[[ Supplied information, beginning ]]
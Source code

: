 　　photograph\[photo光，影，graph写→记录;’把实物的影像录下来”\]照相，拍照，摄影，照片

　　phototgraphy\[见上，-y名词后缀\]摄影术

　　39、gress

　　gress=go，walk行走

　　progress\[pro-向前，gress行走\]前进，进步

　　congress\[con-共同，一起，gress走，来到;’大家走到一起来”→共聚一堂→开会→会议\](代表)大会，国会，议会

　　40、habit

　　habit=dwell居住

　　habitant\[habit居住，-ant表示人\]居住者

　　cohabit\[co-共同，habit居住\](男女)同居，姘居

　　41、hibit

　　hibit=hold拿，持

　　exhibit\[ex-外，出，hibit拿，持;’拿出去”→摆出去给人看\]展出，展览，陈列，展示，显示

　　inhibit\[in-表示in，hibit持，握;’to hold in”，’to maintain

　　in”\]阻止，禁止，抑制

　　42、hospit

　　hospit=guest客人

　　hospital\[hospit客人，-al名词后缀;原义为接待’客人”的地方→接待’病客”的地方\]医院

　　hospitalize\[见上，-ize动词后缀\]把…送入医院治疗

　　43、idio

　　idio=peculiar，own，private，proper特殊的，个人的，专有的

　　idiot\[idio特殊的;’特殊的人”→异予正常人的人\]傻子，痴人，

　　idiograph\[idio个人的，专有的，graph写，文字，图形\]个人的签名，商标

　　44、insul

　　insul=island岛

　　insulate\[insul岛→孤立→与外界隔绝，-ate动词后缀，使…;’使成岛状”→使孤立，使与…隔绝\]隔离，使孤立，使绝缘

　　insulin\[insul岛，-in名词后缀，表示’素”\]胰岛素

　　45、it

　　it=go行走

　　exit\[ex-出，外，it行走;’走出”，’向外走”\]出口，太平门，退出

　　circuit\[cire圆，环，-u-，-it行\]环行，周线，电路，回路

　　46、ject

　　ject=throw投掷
[[ Supplied information, end ]]
Work order:
Once you reach the line that contains "idiograph\[idi", transcribe it and all remaining lines of the listing exactly; skip everything before it.

Written solution:
　　idiograph\[idio个人的，专有的，graph写，文字，图形\]个人的签名，商标

　　44、insul

　　insul=island岛

　　insulate\[insul岛→孤立→与外界隔绝，-ate动词后缀，使…;’使成岛状”→使孤立，使与…隔绝\]隔离，使孤立，使绝缘

　　insulin\[insul岛，-in名词后缀，表示’素”\]胰岛素

　　45、it

　　it=go行走

　　exit\[ex-出，外，it行走;’走出”，’向外走”\]出口，太平门，退出

　　circuit\[cire圆，环，-u-，-it行\]环行，周线，电路，回路

　　46、ject

　　ject=throw投掷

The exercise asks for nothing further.